A School of Thanksgiving
The Mass is a school of Thanksgiving, which is what the Greek word “eucharistia” means, and one of the things for which I’m particularly grateful this week is the gift by which we are able, literally, to give God thanks better and more beautifully whenever and wherever Mass is prayed in English. This Sunday we celebrate the fifth anniversary of the new English translation of the Roman Missal, and it’s truly right and just for us all to give God thanks for what this more accurate and reverent rendering has added to the greatest prayer of gratitude.
No translation will ever be perfect and some have found particular phrases in the new translation a little hard to get used to, but it’s nevertheless a vast improvement over what priests needed to use prior to the afternoon of November 26, 2011.

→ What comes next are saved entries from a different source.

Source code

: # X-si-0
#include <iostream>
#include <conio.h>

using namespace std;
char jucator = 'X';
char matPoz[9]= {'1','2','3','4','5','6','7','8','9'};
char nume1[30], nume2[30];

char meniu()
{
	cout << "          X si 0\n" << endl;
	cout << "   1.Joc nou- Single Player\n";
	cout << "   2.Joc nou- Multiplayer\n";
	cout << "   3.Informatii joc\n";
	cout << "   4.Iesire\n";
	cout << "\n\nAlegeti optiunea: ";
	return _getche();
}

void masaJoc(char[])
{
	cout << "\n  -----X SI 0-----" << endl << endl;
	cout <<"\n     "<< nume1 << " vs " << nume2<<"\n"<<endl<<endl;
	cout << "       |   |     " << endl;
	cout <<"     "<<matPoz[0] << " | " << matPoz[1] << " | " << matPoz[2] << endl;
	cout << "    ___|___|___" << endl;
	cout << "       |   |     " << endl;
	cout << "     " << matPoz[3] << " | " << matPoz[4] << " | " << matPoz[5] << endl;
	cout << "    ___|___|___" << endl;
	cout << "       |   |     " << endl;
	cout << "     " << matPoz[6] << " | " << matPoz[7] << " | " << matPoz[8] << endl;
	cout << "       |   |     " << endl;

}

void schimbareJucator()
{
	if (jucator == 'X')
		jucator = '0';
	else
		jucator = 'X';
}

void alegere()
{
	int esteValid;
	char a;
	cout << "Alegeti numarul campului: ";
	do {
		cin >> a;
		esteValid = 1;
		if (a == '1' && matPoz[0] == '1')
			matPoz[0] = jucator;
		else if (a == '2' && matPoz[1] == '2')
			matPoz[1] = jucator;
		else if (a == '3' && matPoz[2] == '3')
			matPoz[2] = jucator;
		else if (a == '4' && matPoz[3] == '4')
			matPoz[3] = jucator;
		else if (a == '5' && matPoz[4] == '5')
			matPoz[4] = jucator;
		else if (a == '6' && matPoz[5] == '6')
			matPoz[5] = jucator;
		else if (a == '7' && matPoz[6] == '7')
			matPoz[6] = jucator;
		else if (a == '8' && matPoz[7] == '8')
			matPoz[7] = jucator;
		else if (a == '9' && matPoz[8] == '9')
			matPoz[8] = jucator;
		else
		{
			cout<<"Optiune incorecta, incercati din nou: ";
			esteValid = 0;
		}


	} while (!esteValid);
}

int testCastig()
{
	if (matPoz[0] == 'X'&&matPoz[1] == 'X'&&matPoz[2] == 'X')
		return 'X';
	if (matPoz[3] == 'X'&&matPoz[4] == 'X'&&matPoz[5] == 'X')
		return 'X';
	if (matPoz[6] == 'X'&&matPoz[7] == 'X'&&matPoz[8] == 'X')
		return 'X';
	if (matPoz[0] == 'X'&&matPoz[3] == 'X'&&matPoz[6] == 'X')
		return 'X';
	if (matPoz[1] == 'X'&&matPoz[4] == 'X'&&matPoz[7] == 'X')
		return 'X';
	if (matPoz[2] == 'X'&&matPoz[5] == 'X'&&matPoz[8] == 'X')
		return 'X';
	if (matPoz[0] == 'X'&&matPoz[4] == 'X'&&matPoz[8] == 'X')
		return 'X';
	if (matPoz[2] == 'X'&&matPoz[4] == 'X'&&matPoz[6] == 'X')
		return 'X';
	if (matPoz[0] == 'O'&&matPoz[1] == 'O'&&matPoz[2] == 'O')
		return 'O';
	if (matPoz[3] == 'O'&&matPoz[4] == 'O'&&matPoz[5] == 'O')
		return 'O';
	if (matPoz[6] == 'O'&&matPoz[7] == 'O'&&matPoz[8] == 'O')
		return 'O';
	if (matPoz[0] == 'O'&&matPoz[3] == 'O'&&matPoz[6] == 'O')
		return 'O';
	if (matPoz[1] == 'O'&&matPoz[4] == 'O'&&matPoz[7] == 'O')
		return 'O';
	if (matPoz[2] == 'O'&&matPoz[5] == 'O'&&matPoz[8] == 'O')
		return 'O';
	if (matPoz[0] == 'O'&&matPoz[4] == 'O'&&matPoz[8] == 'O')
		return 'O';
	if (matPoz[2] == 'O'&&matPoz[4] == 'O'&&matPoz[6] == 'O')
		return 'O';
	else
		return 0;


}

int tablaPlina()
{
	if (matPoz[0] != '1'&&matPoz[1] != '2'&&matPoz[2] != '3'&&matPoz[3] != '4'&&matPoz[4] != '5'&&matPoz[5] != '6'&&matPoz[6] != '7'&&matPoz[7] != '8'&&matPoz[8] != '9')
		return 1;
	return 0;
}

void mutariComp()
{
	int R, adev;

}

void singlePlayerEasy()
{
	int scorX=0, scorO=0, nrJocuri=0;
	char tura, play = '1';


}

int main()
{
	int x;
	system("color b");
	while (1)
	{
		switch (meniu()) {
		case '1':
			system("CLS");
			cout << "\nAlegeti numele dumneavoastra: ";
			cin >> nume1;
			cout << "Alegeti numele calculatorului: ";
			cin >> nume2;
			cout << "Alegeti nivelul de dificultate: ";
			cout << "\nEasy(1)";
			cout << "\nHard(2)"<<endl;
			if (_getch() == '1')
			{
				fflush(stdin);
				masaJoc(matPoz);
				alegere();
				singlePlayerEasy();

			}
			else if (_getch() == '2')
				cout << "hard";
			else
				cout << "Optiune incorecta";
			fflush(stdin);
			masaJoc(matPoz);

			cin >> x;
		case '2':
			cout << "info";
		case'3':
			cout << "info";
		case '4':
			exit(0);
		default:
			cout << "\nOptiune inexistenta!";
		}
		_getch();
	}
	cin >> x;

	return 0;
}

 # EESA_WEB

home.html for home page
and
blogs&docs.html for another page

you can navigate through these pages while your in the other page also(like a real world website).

I see the extraordinary difference every day as I pray the Liturgy of the Hours on iBreviary. At the end of the Office of Readings, the program puts one right after the other the old translation from the as-yet-unrevised Liturgy of the Hours as well as the new one taken from the Missal, giving us a chance to prayer either. This makes clear that in many cases the old version wasn’t even a translation of the Latin original, but rather a paraphrase, one that routinely misses much or all of the theological depth and beauty of what it is now found in the new and improved edition. The difference for me is similar to what happens when one contrasts the text of the Revised Standard Version of Sacred Scripture with a children’s Bible.
Prior to 2011, whenever I prayed Mass in English, I always felt somewhat liturgically impoverished. Celebrating the Mass in Portuguese, Spanish, Italian, German or Latin the prayers were obviously so much richer than what was supposed to be their English equivalent. (In French, sadly, the stripping of beauty and depth remains worse than it was in English prior to the revisions). Over the last five years, praying the Mass in English has been like diving into deep rather than the shallow end of the font of living water.
Moreover, there are so improvements for which to be grateful: various restored feasts, new saints, new Votive Masses and Masses for Various Needs and Occasions and the incorporation of the Eucharistic Prayers for Various Needs, much better musical notations for the priests to sing, and in almost every publication much more beautiful sacred art.
It’s a far more demanding text, with complex sentences and a much larger vocabulary, requiring more work for priests and people both, because there’s been the liturgical equivalent of a switch from the USA Today to the New York Times. But that extra work ought to be another source of thanksgiving, because it repays the effort and redounds to spiritual growth.
And so as we worship throughout the days of Thanksgiving toward beginning of the Church’s new liturgical year, let us be grateful for the new and improved way we fulfill our happy, saving duty to thank God supremely for everything, in every place and at every time.